Start of Provided records

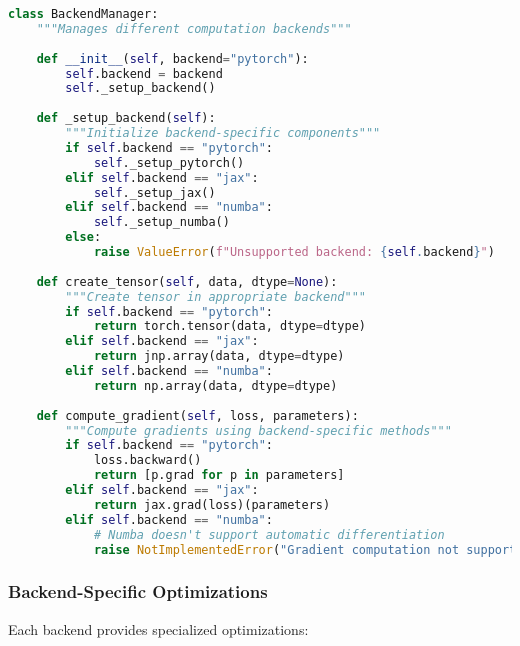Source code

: \begin{lstlisting}[language=Python, caption=Backend Manager]
class BackendManager:
    """Manages different computation backends"""
    
    def __init__(self, backend="pytorch"):
        self.backend = backend
        self._setup_backend()
    
    def _setup_backend(self):
        """Initialize backend-specific components"""
        if self.backend == "pytorch":
            self._setup_pytorch()
        elif self.backend == "jax":
            self._setup_jax()
        elif self.backend == "numba":
            self._setup_numba()
        else:
            raise ValueError(f"Unsupported backend: {self.backend}")
    
    def create_tensor(self, data, dtype=None):
        """Create tensor in appropriate backend"""
        if self.backend == "pytorch":
            return torch.tensor(data, dtype=dtype)
        elif self.backend == "jax":
            return jnp.array(data, dtype=dtype)
        elif self.backend == "numba":
            return np.array(data, dtype=dtype)
    
    def compute_gradient(self, loss, parameters):
        """Compute gradients using backend-specific methods"""
        if self.backend == "pytorch":
            loss.backward()
            return [p.grad for p in parameters]
        elif self.backend == "jax":
            return jax.grad(loss)(parameters)
        elif self.backend == "numba":
            # Numba doesn't support automatic differentiation
            raise NotImplementedError("Gradient computation not supported in Numba backend")
\end{lstlisting}

\subsubsection{Backend-Specific Optimizations}

Each backend provides specialized optimizations:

End of Provided records

→ **What is required**:
If a line in the material above contains the word "parameters", copy it.

→ **Exercise answer**:
    def compute_gradient(self, loss, parameters):
            return [p.grad for p in parameters]
            return jax.grad(loss)(parameters)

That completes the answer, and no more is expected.